Courtesy California Fresh Fig Growers Association
The state’s fresh fig production is estimated at 12 million to 13 million pounds in 2011. It was 12 million last year.
The season begins in mid-May and continues through December. It begins with the breba crop, but production doesn’t peak until August when all varieties are in full swing.
Black mission, sierra and brown turkey figs also start harvesting in mid-May. The kadota variety kicks off in mid-June, and Calimyrna in mid-July.
The central San Joaquin Valley — including Madera, Chowchilla, Merced and Fresno — is a key fig production area, as are the Coachella Valley and northern California.
“The industry expects to continue to see a slight increase in new plantings of figs throughout the state of California,” Stockli said. “(That) will contribute to a consistent flow of fresh figs into the market from mid-May to January, and a consistent supply of dried figs throughout the year.”
A prior decline in fig-bearing acreage was due largely to marginal orchards being replaced with higher-value crops and to housing growth, Stockli said.
“I believe we have an excellent first crop,” Maury DeBenedetto, owner of Fresno-based DeBenedetto Fruit Co., said in April. “We depend entirely on surface water for irrigation at our ranch, so the rain’s been very welcome.”
California produces 98% of fresh figs in the U.S., according to Stockli, and all dried figs.
“The fresh fig industry is still growing,” said DeBenedetto, who harvest 450 acres. “There’s still new interest. The dried fig side is just holding its own.”

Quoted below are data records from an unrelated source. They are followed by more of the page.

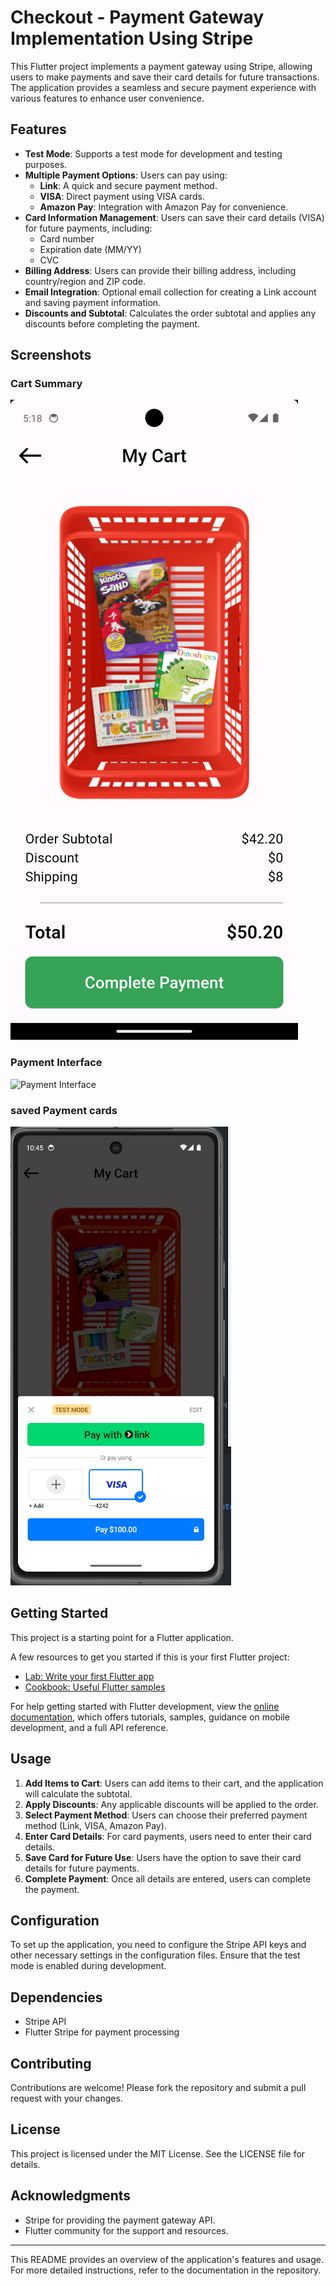 # Checkout - Payment Gateway Implementation Using Stripe

This Flutter project implements a payment gateway using Stripe, allowing users to make payments and save their card details for future transactions. The application provides a seamless and secure payment experience with various features to enhance user convenience.

## Features

- **Test Mode**: Supports a test mode for development and testing purposes.
- **Multiple Payment Options**: Users can pay using:
  - **Link**: A quick and secure payment method.
  - **VISA**: Direct payment using VISA cards.
  - **Amazon Pay**: Integration with Amazon Pay for convenience.
- **Card Information Management**: Users can save their card details (VISA) for future payments, including:
  - Card number
  - Expiration date (MM/YY)
  - CVC
- **Billing Address**: Users can provide their billing address, including country/region and ZIP code.
- **Email Integration**: Optional email collection for creating a Link account and saving payment information.
- **Discounts and Subtotal**: Calculates the order subtotal and applies any discounts before completing the payment.

## Screenshots

### Cart Summary
![Cart Summary](app_screenshots/cart_summary.png)


### Payment Interface
![Payment Interface](app_screenshots/paymenti_nterface.png)


### saved Payment cards
![Test Mode Payment](app_screenshots/saved_payment_cards.png)

## Getting Started

This project is a starting point for a Flutter application.

A few resources to get you started if this is your first Flutter project:

- [Lab: Write your first Flutter app](https://docs.flutter.dev/get-started/codelab)
- [Cookbook: Useful Flutter samples](https://docs.flutter.dev/cookbook)

For help getting started with Flutter development, view the
[online documentation](https://docs.flutter.dev/), which offers tutorials,
samples, guidance on mobile development, and a full API reference.

## Usage

1. **Add Items to Cart**: Users can add items to their cart, and the application will calculate the subtotal.
2. **Apply Discounts**: Any applicable discounts will be applied to the order.
3. **Select Payment Method**: Users can choose their preferred payment method (Link, VISA, Amazon Pay).
4. **Enter Card Details**: For card payments, users need to enter their card details.
5. **Save Card for Future Use**: Users have the option to save their card details for future payments.
6. **Complete Payment**: Once all details are entered, users can complete the payment.

## Configuration

To set up the application, you need to configure the Stripe API keys and other necessary settings in the configuration files. Ensure that the test mode is enabled during development.

## Dependencies

- Stripe API
- Flutter Stripe for payment processing

## Contributing

Contributions are welcome! Please fork the repository and submit a pull request with your changes.

## License

This project is licensed under the MIT License. See the LICENSE file for details.

## Acknowledgments

- Stripe for providing the payment gateway API.
- Flutter community for the support and resources.

---

This README provides an overview of the application's features and usage. For more detailed instructions, refer to the documentation in the repository.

“Demand (for fresh) seems excellent,” he said. “I just spoke to a customer in Boston who’s getting excited because it’s 41 degrees there, and they’re ready for summer fruits.”
George Kragie, president of Western Fresh Marketing, Madera, said he planted an additional 60 acres in Chowchilla. He also has kadota and brown turkey trees there that are in their fifth year.
“We’ll see more and more in production.," he said. "Black mission look like a very good crop, but I don’t know if we’ll see the bumper crop per tree like last year. It’s been cooler.”